§ **WORK REQUEST**
Output each line of the listing exactly, though pictures are not to appear.

§ **RECORDS SHOWN**
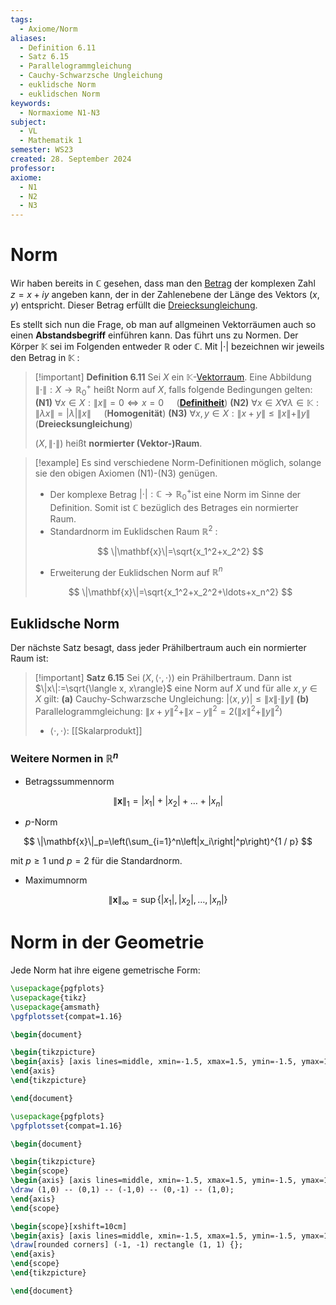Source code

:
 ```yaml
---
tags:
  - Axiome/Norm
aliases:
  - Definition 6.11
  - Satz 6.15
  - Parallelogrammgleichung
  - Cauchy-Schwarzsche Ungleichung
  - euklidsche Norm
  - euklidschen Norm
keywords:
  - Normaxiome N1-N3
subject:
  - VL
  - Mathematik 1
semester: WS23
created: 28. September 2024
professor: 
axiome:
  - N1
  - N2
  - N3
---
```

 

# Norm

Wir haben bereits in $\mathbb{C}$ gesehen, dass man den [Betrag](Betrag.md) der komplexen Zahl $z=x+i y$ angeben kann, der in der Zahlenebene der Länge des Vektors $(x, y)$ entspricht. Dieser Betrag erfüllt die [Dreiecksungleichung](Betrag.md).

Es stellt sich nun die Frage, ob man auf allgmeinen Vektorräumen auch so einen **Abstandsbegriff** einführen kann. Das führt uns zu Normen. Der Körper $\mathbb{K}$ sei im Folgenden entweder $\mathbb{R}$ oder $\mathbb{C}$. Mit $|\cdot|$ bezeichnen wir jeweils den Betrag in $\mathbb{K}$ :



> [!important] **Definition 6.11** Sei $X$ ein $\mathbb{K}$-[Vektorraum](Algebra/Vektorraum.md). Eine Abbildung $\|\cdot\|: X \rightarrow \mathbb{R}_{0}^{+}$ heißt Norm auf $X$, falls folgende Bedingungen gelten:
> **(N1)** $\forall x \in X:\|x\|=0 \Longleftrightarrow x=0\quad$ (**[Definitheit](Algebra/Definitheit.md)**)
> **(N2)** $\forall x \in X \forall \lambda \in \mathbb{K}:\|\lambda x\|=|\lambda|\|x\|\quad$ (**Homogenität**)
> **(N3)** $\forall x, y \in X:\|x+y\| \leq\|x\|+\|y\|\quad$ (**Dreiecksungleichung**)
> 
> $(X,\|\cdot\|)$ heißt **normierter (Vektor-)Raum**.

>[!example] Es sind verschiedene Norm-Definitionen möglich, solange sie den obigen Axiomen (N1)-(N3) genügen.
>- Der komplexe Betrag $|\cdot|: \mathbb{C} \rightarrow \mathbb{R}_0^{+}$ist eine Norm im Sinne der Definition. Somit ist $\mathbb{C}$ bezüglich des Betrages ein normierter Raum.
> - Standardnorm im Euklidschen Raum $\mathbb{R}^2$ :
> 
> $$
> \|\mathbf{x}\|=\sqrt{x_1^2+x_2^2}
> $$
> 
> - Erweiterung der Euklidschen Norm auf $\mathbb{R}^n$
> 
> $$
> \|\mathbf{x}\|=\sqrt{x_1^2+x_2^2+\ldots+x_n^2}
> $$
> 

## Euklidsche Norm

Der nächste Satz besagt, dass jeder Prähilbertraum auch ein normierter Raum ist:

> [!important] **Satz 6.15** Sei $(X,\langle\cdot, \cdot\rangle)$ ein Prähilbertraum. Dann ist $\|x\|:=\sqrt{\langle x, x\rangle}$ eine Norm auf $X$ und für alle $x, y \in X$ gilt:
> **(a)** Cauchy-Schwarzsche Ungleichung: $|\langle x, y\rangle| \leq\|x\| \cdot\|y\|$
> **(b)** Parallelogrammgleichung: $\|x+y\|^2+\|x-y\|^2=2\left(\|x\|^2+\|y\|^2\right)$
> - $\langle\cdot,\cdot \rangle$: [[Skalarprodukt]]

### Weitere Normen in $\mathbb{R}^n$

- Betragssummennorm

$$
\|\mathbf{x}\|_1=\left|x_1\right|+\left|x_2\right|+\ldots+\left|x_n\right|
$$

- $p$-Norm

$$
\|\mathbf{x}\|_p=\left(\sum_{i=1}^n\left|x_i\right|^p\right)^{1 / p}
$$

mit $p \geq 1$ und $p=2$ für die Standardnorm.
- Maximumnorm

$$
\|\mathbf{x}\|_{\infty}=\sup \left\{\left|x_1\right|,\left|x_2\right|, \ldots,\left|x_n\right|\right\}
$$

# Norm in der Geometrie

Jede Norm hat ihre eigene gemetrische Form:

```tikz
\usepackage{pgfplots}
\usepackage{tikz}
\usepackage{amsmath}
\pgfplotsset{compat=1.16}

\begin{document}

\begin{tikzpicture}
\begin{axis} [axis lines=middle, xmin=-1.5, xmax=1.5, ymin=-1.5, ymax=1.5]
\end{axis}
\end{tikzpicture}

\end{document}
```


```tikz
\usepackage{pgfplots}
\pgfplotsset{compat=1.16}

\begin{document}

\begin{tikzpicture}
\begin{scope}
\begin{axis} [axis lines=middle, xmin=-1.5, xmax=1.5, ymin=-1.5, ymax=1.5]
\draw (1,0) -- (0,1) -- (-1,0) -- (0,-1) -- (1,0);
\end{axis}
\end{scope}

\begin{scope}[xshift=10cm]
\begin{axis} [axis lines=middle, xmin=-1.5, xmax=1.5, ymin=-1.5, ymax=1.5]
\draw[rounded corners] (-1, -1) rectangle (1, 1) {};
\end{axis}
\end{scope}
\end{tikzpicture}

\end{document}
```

§ **ANSWER BELOW**
Source code

:
 ```yaml
---
tags:
  - Axiome/Norm
aliases:
  - Definition 6.11
  - Satz 6.15
  - Parallelogrammgleichung
  - Cauchy-Schwarzsche Ungleichung
  - euklidsche Norm
  - euklidschen Norm
keywords:
  - Normaxiome N1-N3
subject:
  - VL
  - Mathematik 1
semester: WS23
created: 28. September 2024
professor: 
axiome:
  - N1
  - N2
  - N3
---
```

 

# Norm

Wir haben bereits in $\mathbb{C}$ gesehen, dass man den [Betrag](Betrag.md) der komplexen Zahl $z=x+i y$ angeben kann, der in der Zahlenebene der Länge des Vektors $(x, y)$ entspricht. Dieser Betrag erfüllt die [Dreiecksungleichung](Betrag.md).

Es stellt sich nun die Frage, ob man auf allgmeinen Vektorräumen auch so einen **Abstandsbegriff** einführen kann. Das führt uns zu Normen. Der Körper $\mathbb{K}$ sei im Folgenden entweder $\mathbb{R}$ oder $\mathbb{C}$. Mit $|\cdot|$ bezeichnen wir jeweils den Betrag in $\mathbb{K}$ :



> [!important] **Definition 6.11** Sei $X$ ein $\mathbb{K}$-[Vektorraum](Algebra/Vektorraum.md). Eine Abbildung $\|\cdot\|: X \rightarrow \mathbb{R}_{0}^{+}$ heißt Norm auf $X$, falls folgende Bedingungen gelten:
> **(N1)** $\forall x \in X:\|x\|=0 \Longleftrightarrow x=0\quad$ (**[Definitheit](Algebra/Definitheit.md)**)
> **(N2)** $\forall x \in X \forall \lambda \in \mathbb{K}:\|\lambda x\|=|\lambda|\|x\|\quad$ (**Homogenität**)
> **(N3)** $\forall x, y \in X:\|x+y\| \leq\|x\|+\|y\|\quad$ (**Dreiecksungleichung**)
> 
> $(X,\|\cdot\|)$ heißt **normierter (Vektor-)Raum**.

>[!example] Es sind verschiedene Norm-Definitionen möglich, solange sie den obigen Axiomen (N1)-(N3) genügen.
>- Der komplexe Betrag $|\cdot|: \mathbb{C} \rightarrow \mathbb{R}_0^{+}$ist eine Norm im Sinne der Definition. Somit ist $\mathbb{C}$ bezüglich des Betrages ein normierter Raum.
> - Standardnorm im Euklidschen Raum $\mathbb{R}^2$ :
> 
> $$
> \|\mathbf{x}\|=\sqrt{x_1^2+x_2^2}
> $$
> 
> - Erweiterung der Euklidschen Norm auf $\mathbb{R}^n$
> 
> $$
> \|\mathbf{x}\|=\sqrt{x_1^2+x_2^2+\ldots+x_n^2}
> $$
> 

## Euklidsche Norm

Der nächste Satz besagt, dass jeder Prähilbertraum auch ein normierter Raum ist:

> [!important] **Satz 6.15** Sei $(X,\langle\cdot, \cdot\rangle)$ ein Prähilbertraum. Dann ist $\|x\|:=\sqrt{\langle x, x\rangle}$ eine Norm auf $X$ und für alle $x, y \in X$ gilt:
> **(a)** Cauchy-Schwarzsche Ungleichung: $|\langle x, y\rangle| \leq\|x\| \cdot\|y\|$
> **(b)** Parallelogrammgleichung: $\|x+y\|^2+\|x-y\|^2=2\left(\|x\|^2+\|y\|^2\right)$
> - $\langle\cdot,\cdot \rangle$: [[Skalarprodukt]]

### Weitere Normen in $\mathbb{R}^n$

- Betragssummennorm

$$
\|\mathbf{x}\|_1=\left|x_1\right|+\left|x_2\right|+\ldots+\left|x_n\right|
$$

- $p$-Norm

$$
\|\mathbf{x}\|_p=\left(\sum_{i=1}^n\left|x_i\right|^p\right)^{1 / p}
$$

mit $p \geq 1$ und $p=2$ für die Standardnorm.
- Maximumnorm

$$
\|\mathbf{x}\|_{\infty}=\sup \left\{\left|x_1\right|,\left|x_2\right|, \ldots,\left|x_n\right|\right\}
$$

# Norm in der Geometrie

Jede Norm hat ihre eigene gemetrische Form:

```tikz
\usepackage{pgfplots}
\usepackage{tikz}
\usepackage{amsmath}
\pgfplotsset{compat=1.16}

\begin{document}

\begin{tikzpicture}
\begin{axis} [axis lines=middle, xmin=-1.5, xmax=1.5, ymin=-1.5, ymax=1.5]
\end{axis}
\end{tikzpicture}

\end{document}
```


```tikz
\usepackage{pgfplots}
\pgfplotsset{compat=1.16}

\begin{document}

\begin{tikzpicture}
\begin{scope}
\begin{axis} [axis lines=middle, xmin=-1.5, xmax=1.5, ymin=-1.5, ymax=1.5]
\draw (1,0) -- (0,1) -- (-1,0) -- (0,-1) -- (1,0);
\end{axis}
\end{scope}

\begin{scope}[xshift=10cm]
\begin{axis} [axis lines=middle, xmin=-1.5, xmax=1.5, ymin=-1.5, ymax=1.5]
\draw[rounded corners] (-1, -1) rectangle (1, 1) {};
\end{axis}
\end{scope}
\end{tikzpicture}

\end{document}
```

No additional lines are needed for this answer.